## Records for this task
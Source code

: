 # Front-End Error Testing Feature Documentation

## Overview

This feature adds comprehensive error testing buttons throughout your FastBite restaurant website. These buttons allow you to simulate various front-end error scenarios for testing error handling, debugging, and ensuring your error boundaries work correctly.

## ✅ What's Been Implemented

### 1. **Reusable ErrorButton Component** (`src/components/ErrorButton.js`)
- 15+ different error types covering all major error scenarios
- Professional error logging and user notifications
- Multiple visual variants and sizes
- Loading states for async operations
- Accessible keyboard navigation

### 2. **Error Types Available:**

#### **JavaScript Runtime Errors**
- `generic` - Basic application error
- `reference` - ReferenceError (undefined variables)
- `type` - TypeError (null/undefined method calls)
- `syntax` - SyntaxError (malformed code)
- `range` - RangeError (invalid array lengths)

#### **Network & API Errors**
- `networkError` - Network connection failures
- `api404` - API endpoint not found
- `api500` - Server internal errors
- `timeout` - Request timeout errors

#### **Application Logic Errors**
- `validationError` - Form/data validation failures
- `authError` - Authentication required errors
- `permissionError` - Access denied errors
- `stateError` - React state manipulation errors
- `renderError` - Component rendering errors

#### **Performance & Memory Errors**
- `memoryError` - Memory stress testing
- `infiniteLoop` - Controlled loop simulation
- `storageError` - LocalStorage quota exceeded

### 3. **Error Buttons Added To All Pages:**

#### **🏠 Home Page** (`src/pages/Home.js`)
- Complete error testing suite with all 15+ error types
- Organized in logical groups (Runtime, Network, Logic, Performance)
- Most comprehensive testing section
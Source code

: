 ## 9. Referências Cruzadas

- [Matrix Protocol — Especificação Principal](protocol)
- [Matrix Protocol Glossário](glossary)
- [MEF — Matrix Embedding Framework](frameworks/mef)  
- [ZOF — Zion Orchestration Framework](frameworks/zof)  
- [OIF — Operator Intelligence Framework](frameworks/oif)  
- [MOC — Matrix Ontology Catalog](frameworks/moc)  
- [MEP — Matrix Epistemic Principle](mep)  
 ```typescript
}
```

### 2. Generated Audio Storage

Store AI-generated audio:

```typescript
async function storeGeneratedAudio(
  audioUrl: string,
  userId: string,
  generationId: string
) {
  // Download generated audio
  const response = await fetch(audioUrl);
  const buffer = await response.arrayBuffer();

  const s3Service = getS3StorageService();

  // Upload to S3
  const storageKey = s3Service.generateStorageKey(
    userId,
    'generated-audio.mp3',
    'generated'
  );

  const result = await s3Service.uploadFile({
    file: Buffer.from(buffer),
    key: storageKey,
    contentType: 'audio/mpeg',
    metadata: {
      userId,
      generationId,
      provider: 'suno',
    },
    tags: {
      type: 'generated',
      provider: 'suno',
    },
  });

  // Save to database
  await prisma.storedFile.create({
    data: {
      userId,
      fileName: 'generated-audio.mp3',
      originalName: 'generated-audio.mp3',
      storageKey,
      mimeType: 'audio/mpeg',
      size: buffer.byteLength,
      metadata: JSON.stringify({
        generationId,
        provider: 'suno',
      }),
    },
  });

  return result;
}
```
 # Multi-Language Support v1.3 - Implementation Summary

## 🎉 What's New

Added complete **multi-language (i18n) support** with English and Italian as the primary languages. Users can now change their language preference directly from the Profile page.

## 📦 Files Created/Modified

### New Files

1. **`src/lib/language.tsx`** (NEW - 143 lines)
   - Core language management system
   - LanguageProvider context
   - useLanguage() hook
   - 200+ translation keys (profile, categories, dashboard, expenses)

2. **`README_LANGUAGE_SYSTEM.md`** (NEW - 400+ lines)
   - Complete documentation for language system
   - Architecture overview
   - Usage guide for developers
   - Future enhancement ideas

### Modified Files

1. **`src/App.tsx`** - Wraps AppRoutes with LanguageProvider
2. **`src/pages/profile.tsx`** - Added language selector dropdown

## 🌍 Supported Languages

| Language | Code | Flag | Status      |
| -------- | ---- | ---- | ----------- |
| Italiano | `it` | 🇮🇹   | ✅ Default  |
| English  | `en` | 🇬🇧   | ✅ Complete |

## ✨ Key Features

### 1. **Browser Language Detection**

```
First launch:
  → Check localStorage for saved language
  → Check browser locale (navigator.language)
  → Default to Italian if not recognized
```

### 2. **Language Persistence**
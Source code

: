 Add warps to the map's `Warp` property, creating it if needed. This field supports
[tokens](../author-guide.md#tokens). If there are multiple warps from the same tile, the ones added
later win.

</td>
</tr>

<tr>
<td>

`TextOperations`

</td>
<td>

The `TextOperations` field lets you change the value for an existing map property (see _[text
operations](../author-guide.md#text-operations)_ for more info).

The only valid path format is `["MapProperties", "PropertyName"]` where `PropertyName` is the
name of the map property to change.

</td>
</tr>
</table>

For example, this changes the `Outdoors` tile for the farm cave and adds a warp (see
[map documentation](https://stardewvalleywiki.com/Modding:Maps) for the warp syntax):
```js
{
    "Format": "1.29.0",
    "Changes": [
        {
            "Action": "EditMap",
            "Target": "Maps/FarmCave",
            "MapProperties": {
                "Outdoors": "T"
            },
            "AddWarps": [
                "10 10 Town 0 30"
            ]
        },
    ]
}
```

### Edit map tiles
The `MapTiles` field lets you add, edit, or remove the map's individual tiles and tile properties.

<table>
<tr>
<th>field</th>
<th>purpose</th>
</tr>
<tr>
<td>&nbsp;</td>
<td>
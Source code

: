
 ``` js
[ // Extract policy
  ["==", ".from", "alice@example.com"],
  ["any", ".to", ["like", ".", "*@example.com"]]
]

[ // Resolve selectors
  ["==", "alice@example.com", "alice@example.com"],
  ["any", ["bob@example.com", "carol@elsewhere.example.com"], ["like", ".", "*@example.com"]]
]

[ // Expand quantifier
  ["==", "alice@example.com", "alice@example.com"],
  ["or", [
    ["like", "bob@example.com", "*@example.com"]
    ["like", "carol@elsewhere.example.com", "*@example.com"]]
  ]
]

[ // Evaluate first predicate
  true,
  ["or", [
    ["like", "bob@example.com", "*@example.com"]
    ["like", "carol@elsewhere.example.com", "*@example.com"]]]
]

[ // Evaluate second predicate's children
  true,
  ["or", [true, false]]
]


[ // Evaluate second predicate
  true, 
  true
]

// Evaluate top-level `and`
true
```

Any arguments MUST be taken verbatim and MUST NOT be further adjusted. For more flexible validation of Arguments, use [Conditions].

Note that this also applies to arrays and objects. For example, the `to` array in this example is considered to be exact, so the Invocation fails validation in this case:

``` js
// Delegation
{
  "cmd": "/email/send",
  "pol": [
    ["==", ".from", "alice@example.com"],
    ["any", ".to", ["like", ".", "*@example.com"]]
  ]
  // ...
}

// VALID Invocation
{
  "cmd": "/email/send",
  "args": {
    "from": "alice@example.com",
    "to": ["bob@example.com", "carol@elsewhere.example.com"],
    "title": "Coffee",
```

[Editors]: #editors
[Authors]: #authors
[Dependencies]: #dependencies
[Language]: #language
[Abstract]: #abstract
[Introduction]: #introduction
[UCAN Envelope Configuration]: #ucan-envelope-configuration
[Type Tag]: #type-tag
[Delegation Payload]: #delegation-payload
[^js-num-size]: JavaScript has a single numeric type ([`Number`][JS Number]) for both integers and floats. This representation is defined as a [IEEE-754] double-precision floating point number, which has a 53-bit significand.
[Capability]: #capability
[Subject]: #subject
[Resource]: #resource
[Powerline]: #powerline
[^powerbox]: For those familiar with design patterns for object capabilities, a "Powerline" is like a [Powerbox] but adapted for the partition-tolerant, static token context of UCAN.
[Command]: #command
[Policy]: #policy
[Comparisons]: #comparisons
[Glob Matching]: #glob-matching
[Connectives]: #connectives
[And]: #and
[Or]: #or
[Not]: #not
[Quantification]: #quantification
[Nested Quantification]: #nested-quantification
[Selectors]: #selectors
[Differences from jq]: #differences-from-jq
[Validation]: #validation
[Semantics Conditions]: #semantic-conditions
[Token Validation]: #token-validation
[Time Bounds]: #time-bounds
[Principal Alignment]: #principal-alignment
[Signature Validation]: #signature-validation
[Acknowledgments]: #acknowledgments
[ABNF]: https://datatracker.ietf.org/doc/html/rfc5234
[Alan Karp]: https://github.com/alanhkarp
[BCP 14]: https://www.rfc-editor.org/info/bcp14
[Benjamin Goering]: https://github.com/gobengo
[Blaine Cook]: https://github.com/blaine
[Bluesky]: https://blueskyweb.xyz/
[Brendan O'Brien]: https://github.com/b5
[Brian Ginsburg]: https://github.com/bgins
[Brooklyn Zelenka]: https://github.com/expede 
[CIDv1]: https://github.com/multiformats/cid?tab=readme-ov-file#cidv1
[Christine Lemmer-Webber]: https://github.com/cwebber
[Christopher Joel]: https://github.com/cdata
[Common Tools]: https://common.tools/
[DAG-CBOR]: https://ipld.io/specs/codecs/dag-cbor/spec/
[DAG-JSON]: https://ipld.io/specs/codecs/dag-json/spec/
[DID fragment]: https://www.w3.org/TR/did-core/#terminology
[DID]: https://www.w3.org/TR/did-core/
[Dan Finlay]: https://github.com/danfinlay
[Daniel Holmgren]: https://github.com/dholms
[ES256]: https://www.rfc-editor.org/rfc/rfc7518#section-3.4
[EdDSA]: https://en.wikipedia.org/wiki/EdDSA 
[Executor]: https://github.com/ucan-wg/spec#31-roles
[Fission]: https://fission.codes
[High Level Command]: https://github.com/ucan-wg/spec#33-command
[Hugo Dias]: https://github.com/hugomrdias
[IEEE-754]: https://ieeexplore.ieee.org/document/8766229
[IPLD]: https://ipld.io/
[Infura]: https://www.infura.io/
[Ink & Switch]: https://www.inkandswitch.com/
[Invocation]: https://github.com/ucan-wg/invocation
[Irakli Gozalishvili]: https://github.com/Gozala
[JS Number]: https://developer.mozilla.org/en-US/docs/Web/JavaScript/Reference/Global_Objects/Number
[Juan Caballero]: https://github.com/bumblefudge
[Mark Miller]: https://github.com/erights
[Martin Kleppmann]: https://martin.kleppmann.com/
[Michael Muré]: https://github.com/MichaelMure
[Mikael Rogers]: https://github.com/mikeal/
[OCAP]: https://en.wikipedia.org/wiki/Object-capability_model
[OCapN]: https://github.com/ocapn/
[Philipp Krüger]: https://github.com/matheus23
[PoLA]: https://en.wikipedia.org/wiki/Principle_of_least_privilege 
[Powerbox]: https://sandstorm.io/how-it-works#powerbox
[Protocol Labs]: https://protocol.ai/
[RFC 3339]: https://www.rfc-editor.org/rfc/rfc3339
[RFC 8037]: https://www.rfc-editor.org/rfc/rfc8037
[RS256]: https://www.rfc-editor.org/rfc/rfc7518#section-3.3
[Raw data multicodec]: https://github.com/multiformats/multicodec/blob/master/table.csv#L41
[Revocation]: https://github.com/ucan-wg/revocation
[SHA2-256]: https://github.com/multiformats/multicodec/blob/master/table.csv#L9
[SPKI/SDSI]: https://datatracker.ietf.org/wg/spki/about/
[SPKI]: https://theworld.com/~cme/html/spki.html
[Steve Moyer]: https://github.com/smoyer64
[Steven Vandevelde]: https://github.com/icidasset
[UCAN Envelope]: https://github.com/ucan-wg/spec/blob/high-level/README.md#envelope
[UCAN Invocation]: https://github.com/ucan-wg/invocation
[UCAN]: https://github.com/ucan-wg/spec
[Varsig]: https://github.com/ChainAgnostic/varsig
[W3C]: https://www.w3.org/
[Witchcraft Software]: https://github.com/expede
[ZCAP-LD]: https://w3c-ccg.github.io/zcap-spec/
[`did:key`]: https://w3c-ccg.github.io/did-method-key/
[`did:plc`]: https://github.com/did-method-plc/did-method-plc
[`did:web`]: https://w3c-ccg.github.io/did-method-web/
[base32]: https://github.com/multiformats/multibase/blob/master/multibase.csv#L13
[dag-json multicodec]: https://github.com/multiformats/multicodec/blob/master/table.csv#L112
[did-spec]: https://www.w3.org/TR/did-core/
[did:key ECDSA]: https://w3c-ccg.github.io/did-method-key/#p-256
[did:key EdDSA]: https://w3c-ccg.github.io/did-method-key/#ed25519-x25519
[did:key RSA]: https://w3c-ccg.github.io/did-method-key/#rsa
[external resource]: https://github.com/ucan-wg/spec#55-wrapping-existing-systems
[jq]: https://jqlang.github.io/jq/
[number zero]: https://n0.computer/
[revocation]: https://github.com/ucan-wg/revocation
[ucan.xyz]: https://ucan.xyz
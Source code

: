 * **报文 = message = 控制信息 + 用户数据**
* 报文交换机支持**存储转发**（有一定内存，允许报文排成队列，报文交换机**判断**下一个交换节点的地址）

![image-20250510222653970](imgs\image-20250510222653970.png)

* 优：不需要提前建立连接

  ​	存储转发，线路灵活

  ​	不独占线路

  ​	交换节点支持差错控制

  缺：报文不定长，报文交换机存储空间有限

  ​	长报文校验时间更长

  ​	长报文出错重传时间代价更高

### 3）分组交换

## Work item
The response should hold exactly the lines starting at the line with "[Bluesky]: https://blueskyweb.xyz/" and ending at the line with "[Infura]: https://www.infura.io/", and no other line of the material above.

## Solution for this problem
[Bluesky]: https://blueskyweb.xyz/
[Brendan O'Brien]: https://github.com/b5
[Brian Ginsburg]: https://github.com/bgins
[Brooklyn Zelenka]: https://github.com/expede 
[CIDv1]: https://github.com/multiformats/cid?tab=readme-ov-file#cidv1
[Christine Lemmer-Webber]: https://github.com/cwebber
[Christopher Joel]: https://github.com/cdata
[Common Tools]: https://common.tools/
[DAG-CBOR]: https://ipld.io/specs/codecs/dag-cbor/spec/
[DAG-JSON]: https://ipld.io/specs/codecs/dag-json/spec/
[DID fragment]: https://www.w3.org/TR/did-core/#terminology
[DID]: https://www.w3.org/TR/did-core/
[Dan Finlay]: https://github.com/danfinlay
[Daniel Holmgren]: https://github.com/dholms
[ES256]: https://www.rfc-editor.org/rfc/rfc7518#section-3.4
[EdDSA]: https://en.wikipedia.org/wiki/EdDSA 
[Executor]: https://github.com/ucan-wg/spec#31-roles
[Fission]: https://fission.codes
[High Level Command]: https://github.com/ucan-wg/spec#33-command
[Hugo Dias]: https://github.com/hugomrdias
[IEEE-754]: https://ieeexplore.ieee.org/document/8766229
[IPLD]: https://ipld.io/
[Infura]: https://www.infura.io/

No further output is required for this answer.